Bereits seit Anbeginn der Zeit wird in der EDM-Szene heiß diskutiert, welches Genre denn jetzt offiziell „tot“ sei und ob Dimitri Vegas & Like Mike eine Digital Audio Workstation schonmal vor Augen hatten. Okay, zugegeben, letzteres wäre ein Thema für einen anderen Artikel. Wenn es dann also um diese ausgestorbenen Genres geht, fällt eher früher als später der Begriff Big Room. Um Klarheit zu schaffen: Was ist eigentlich Big Room?

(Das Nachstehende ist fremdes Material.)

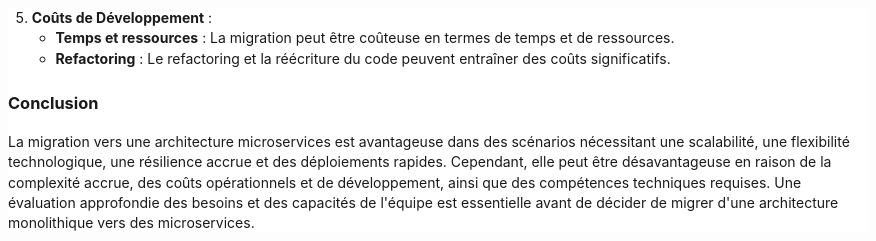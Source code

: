 5. **Coûts de Développement** :
   - **Temps et ressources** : La migration peut être coûteuse en termes de temps et de ressources.
   - **Refactoring** : Le refactoring et la réécriture du code peuvent entraîner des coûts significatifs.


### Conclusion

La migration vers une architecture microservices est avantageuse dans des scénarios nécessitant une scalabilité, une flexibilité technologique, une résilience accrue et des déploiements rapides. Cependant, elle peut être désavantageuse en raison de la complexité accrue, des coûts opérationnels et de développement, ainsi que des compétences techniques requises. Une évaluation approfondie des besoins et des capacités de l'équipe est essentielle avant de décider de migrer d'une architecture monolithique vers des microservices.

2013 ist das Jahr null für alle Anhänger der modernen, elektronischen Tanzmusik. In diesem Jahr erlebte EDM seinen Boom. Tracks wie “TSUNAMI“ von DVBBS oder Martin Garrix “Animals“ mauserten sich binnen kürzester Zeit zu den Hymnen der Dancefloors. In einer schnelllebigen Welt sind fünf Jahre eine lange Zeit, in der sich viel verändern kann. Mit dem Wechsel einer der größten Hoffnungsträger des damals immer noch dominierenden Genres, Martin Garrix, hin zum Progressive House und insgesamt kommerzielleren Sound entfachten um 2015 erste Befürchtungen, Big Room könnte seinen Zenit bald erreichen oder möglicherweise schon erreicht haben. Festgemacht wurde das anhand der Ähnlichkeit und daraus schlussgefolgerten Ideenlosigkeit der Tracks bzw. Artists. Plötzlich war es nicht mehr „cool“, “Spaceman“ zu hören, sondern sich in den melodiösen Werken im Tropical House, Deep House oder Progressive House zu verlieren. Dass damit eine der schädlichsten Bewegungen für die EDM-Szene gefeiert wurde, wird später genauer beleuchtet werden.
Wo Erfolg stattfindet, da ist auch immer Geld im Spiel. Während sich also R3hab, Quilinez, MOTi, Showtek etc. an den Kommerz verkauften, blieben Szene-Väter wie Hardwell, W&W, Blasterjaxx oder die Bassjackers ihrem Stil treu. Dieser mutige Schritt, sich gegen das Geld und für die Liebe zur Musik zu entscheiden, wurde allerdings nicht hochangerechnet, sondern aufs Schärfste kritisiert. So wurden all die, welche nun statt 128 BPM Power lieber sanfte Pop-Balladen produzierten, als Pioniere und Innovatoren ihrer Zeit angesehen. Es gab zwar Künstler wie Kygo, die schon immer kommerzielle Musik veröffentlicht haben, aber in den letzten drei bis vier Jahren schien es so, als wollte jeder einmal im Radio-Interview bei WDR2 sitzen.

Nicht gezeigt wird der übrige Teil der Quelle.